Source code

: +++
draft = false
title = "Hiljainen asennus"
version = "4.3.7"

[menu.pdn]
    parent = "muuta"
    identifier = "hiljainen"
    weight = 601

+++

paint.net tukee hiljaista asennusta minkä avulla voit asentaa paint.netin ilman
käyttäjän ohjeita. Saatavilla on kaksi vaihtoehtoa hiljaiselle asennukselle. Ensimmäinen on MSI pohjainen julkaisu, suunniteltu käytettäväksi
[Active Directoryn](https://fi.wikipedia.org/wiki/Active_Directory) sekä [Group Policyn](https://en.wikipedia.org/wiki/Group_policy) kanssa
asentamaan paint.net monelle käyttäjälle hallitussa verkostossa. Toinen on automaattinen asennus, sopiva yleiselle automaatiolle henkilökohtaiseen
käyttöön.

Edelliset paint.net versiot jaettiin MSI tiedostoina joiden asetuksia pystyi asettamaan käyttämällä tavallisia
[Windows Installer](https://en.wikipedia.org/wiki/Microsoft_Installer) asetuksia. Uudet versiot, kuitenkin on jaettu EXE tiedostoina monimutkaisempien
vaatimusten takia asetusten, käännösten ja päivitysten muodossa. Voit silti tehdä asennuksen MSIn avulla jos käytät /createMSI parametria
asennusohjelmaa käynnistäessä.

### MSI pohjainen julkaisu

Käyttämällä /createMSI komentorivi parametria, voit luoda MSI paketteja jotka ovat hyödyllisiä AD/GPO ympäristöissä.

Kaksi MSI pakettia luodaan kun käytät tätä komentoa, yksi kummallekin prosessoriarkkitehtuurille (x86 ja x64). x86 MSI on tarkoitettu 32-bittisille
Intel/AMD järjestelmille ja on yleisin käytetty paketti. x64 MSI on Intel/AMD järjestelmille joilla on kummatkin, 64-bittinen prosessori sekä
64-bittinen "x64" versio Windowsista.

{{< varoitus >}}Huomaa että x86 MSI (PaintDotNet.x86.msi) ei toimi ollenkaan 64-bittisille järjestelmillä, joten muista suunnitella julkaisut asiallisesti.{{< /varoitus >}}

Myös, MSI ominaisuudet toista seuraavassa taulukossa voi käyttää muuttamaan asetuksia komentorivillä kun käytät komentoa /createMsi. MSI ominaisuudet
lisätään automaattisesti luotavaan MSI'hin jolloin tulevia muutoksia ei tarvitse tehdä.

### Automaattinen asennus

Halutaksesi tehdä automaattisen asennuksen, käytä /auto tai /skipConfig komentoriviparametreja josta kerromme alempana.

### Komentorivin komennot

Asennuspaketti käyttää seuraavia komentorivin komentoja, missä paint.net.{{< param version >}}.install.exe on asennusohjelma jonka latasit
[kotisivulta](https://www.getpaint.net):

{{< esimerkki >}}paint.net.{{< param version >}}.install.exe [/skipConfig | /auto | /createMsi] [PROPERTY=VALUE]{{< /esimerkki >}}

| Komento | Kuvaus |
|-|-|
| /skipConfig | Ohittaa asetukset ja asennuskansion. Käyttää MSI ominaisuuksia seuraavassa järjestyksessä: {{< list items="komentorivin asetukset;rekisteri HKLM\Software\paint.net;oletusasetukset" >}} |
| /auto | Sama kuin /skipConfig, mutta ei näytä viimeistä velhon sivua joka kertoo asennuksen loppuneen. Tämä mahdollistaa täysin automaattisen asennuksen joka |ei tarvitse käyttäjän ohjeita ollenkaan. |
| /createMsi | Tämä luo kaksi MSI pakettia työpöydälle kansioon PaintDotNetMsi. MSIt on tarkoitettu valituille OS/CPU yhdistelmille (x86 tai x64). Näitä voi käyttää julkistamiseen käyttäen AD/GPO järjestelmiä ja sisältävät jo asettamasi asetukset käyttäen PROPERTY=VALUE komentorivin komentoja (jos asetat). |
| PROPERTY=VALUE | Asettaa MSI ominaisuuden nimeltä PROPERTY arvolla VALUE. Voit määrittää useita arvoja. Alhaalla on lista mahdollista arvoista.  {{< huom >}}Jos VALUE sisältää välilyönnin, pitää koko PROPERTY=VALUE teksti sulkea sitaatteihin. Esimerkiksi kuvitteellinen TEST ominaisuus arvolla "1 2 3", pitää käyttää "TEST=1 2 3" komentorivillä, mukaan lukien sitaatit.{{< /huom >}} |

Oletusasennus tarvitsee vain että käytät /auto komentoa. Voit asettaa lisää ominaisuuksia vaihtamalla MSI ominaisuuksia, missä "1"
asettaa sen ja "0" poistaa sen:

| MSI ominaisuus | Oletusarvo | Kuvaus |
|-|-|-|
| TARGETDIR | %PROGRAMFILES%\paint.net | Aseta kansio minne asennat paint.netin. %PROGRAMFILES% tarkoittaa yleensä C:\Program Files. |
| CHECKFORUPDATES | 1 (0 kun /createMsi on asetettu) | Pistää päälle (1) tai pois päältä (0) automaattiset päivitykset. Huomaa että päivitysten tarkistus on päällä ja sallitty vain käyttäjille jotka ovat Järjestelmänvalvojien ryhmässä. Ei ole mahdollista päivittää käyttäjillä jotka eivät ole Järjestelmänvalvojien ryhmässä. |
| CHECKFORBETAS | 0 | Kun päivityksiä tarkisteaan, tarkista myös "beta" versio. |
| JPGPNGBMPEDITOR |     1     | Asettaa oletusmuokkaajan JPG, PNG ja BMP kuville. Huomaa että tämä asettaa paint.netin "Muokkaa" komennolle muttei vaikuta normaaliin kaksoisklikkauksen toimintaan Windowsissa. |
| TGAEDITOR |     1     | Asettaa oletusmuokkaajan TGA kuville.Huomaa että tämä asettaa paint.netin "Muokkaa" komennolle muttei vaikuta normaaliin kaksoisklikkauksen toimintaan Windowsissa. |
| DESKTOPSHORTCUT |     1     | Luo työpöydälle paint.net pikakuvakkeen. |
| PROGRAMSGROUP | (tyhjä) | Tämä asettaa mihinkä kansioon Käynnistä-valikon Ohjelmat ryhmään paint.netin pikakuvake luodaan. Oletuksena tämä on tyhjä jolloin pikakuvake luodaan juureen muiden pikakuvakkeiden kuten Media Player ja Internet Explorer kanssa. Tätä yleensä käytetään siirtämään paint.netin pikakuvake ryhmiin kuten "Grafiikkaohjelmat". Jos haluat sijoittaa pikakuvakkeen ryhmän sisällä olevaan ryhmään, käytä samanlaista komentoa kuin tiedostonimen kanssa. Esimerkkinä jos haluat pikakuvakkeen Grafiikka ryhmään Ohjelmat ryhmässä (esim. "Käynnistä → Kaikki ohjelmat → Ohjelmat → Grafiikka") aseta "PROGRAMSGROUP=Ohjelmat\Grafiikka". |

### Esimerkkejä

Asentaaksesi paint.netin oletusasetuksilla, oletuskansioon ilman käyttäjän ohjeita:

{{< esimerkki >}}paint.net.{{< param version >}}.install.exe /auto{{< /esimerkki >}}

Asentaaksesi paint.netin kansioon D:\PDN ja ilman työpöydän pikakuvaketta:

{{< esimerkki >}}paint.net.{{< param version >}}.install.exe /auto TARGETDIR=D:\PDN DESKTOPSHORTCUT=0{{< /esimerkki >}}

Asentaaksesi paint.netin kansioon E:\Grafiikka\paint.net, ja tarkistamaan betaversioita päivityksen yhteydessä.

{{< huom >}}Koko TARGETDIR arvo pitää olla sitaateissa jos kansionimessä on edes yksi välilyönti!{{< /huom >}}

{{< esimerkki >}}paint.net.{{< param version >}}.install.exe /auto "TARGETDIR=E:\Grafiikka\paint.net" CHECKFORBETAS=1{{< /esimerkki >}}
☆ ☆ ☆ ☆ ☆
Problem description => Give the entries again in full, exactly as they are written.

Written reply =>
Source code

: +++
draft = false
title = "Hiljainen asennus"
version = "4.3.7"

[menu.pdn]
    parent = "muuta"
    identifier = "hiljainen"
    weight = 601

+++

paint.net tukee hiljaista asennusta minkä avulla voit asentaa paint.netin ilman
käyttäjän ohjeita. Saatavilla on kaksi vaihtoehtoa hiljaiselle asennukselle. Ensimmäinen on MSI pohjainen julkaisu, suunniteltu käytettäväksi
[Active Directoryn](https://fi.wikipedia.org/wiki/Active_Directory) sekä [Group Policyn](https://en.wikipedia.org/wiki/Group_policy) kanssa
asentamaan paint.net monelle käyttäjälle hallitussa verkostossa. Toinen on automaattinen asennus, sopiva yleiselle automaatiolle henkilökohtaiseen
käyttöön.

Edelliset paint.net versiot jaettiin MSI tiedostoina joiden asetuksia pystyi asettamaan käyttämällä tavallisia
[Windows Installer](https://en.wikipedia.org/wiki/Microsoft_Installer) asetuksia. Uudet versiot, kuitenkin on jaettu EXE tiedostoina monimutkaisempien
vaatimusten takia asetusten, käännösten ja päivitysten muodossa. Voit silti tehdä asennuksen MSIn avulla jos käytät /createMSI parametria
asennusohjelmaa käynnistäessä.

### MSI pohjainen julkaisu

Käyttämällä /createMSI komentorivi parametria, voit luoda MSI paketteja jotka ovat hyödyllisiä AD/GPO ympäristöissä.

Kaksi MSI pakettia luodaan kun käytät tätä komentoa, yksi kummallekin prosessoriarkkitehtuurille (x86 ja x64). x86 MSI on tarkoitettu 32-bittisille
Intel/AMD järjestelmille ja on yleisin käytetty paketti. x64 MSI on Intel/AMD järjestelmille joilla on kummatkin, 64-bittinen prosessori sekä
64-bittinen "x64" versio Windowsista.

{{< varoitus >}}Huomaa että x86 MSI (PaintDotNet.x86.msi) ei toimi ollenkaan 64-bittisille järjestelmillä, joten muista suunnitella julkaisut asiallisesti.{{< /varoitus >}}

Myös, MSI ominaisuudet toista seuraavassa taulukossa voi käyttää muuttamaan asetuksia komentorivillä kun käytät komentoa /createMsi. MSI ominaisuudet
lisätään automaattisesti luotavaan MSI'hin jolloin tulevia muutoksia ei tarvitse tehdä.

### Automaattinen asennus

Halutaksesi tehdä automaattisen asennuksen, käytä /auto tai /skipConfig komentoriviparametreja josta kerromme alempana.

### Komentorivin komennot

Asennuspaketti käyttää seuraavia komentorivin komentoja, missä paint.net.{{< param version >}}.install.exe on asennusohjelma jonka latasit
[kotisivulta](https://www.getpaint.net):

{{< esimerkki >}}paint.net.{{< param version >}}.install.exe [/skipConfig | /auto | /createMsi] [PROPERTY=VALUE]{{< /esimerkki >}}

| Komento | Kuvaus |
|-|-|
| /skipConfig | Ohittaa asetukset ja asennuskansion. Käyttää MSI ominaisuuksia seuraavassa järjestyksessä: {{< list items="komentorivin asetukset;rekisteri HKLM\Software\paint.net;oletusasetukset" >}} |
| /auto | Sama kuin /skipConfig, mutta ei näytä viimeistä velhon sivua joka kertoo asennuksen loppuneen. Tämä mahdollistaa täysin automaattisen asennuksen joka |ei tarvitse käyttäjän ohjeita ollenkaan. |
| /createMsi | Tämä luo kaksi MSI pakettia työpöydälle kansioon PaintDotNetMsi. MSIt on tarkoitettu valituille OS/CPU yhdistelmille (x86 tai x64). Näitä voi käyttää julkistamiseen käyttäen AD/GPO järjestelmiä ja sisältävät jo asettamasi asetukset käyttäen PROPERTY=VALUE komentorivin komentoja (jos asetat). |
| PROPERTY=VALUE | Asettaa MSI ominaisuuden nimeltä PROPERTY arvolla VALUE. Voit määrittää useita arvoja. Alhaalla on lista mahdollista arvoista.  {{< huom >}}Jos VALUE sisältää välilyönnin, pitää koko PROPERTY=VALUE teksti sulkea sitaatteihin. Esimerkiksi kuvitteellinen TEST ominaisuus arvolla "1 2 3", pitää käyttää "TEST=1 2 3" komentorivillä, mukaan lukien sitaatit.{{< /huom >}} |

Oletusasennus tarvitsee vain että käytät /auto komentoa. Voit asettaa lisää ominaisuuksia vaihtamalla MSI ominaisuuksia, missä "1"
asettaa sen ja "0" poistaa sen:

| MSI ominaisuus | Oletusarvo | Kuvaus |
|-|-|-|
| TARGETDIR | %PROGRAMFILES%\paint.net | Aseta kansio minne asennat paint.netin. %PROGRAMFILES% tarkoittaa yleensä C:\Program Files. |
| CHECKFORUPDATES | 1 (0 kun /createMsi on asetettu) | Pistää päälle (1) tai pois päältä (0) automaattiset päivitykset. Huomaa että päivitysten tarkistus on päällä ja sallitty vain käyttäjille jotka ovat Järjestelmänvalvojien ryhmässä. Ei ole mahdollista päivittää käyttäjillä jotka eivät ole Järjestelmänvalvojien ryhmässä. |
| CHECKFORBETAS | 0 | Kun päivityksiä tarkisteaan, tarkista myös "beta" versio. |
| JPGPNGBMPEDITOR |     1     | Asettaa oletusmuokkaajan JPG, PNG ja BMP kuville. Huomaa että tämä asettaa paint.netin "Muokkaa" komennolle muttei vaikuta normaaliin kaksoisklikkauksen toimintaan Windowsissa. |
| TGAEDITOR |     1     | Asettaa oletusmuokkaajan TGA kuville.Huomaa että tämä asettaa paint.netin "Muokkaa" komennolle muttei vaikuta normaaliin kaksoisklikkauksen toimintaan Windowsissa. |
| DESKTOPSHORTCUT |     1     | Luo työpöydälle paint.net pikakuvakkeen. |
| PROGRAMSGROUP | (tyhjä) | Tämä asettaa mihinkä kansioon Käynnistä-valikon Ohjelmat ryhmään paint.netin pikakuvake luodaan. Oletuksena tämä on tyhjä jolloin pikakuvake luodaan juureen muiden pikakuvakkeiden kuten Media Player ja Internet Explorer kanssa. Tätä yleensä käytetään siirtämään paint.netin pikakuvake ryhmiin kuten "Grafiikkaohjelmat". Jos haluat sijoittaa pikakuvakkeen ryhmän sisällä olevaan ryhmään, käytä samanlaista komentoa kuin tiedostonimen kanssa. Esimerkkinä jos haluat pikakuvakkeen Grafiikka ryhmään Ohjelmat ryhmässä (esim. "Käynnistä → Kaikki ohjelmat → Ohjelmat → Grafiikka") aseta "PROGRAMSGROUP=Ohjelmat\Grafiikka". |

### Esimerkkejä

Asentaaksesi paint.netin oletusasetuksilla, oletuskansioon ilman käyttäjän ohjeita:

{{< esimerkki >}}paint.net.{{< param version >}}.install.exe /auto{{< /esimerkki >}}

Asentaaksesi paint.netin kansioon D:\PDN ja ilman työpöydän pikakuvaketta:

{{< esimerkki >}}paint.net.{{< param version >}}.install.exe /auto TARGETDIR=D:\PDN DESKTOPSHORTCUT=0{{< /esimerkki >}}

Asentaaksesi paint.netin kansioon E:\Grafiikka\paint.net, ja tarkistamaan betaversioita päivityksen yhteydessä.

{{< huom >}}Koko TARGETDIR arvo pitää olla sitaateissa jos kansionimessä on edes yksi välilyönti!{{< /huom >}}

{{< esimerkki >}}paint.net.{{< param version >}}.install.exe /auto "TARGETDIR=E:\Grafiikka\paint.net" CHECKFORBETAS=1{{< /esimerkki >}}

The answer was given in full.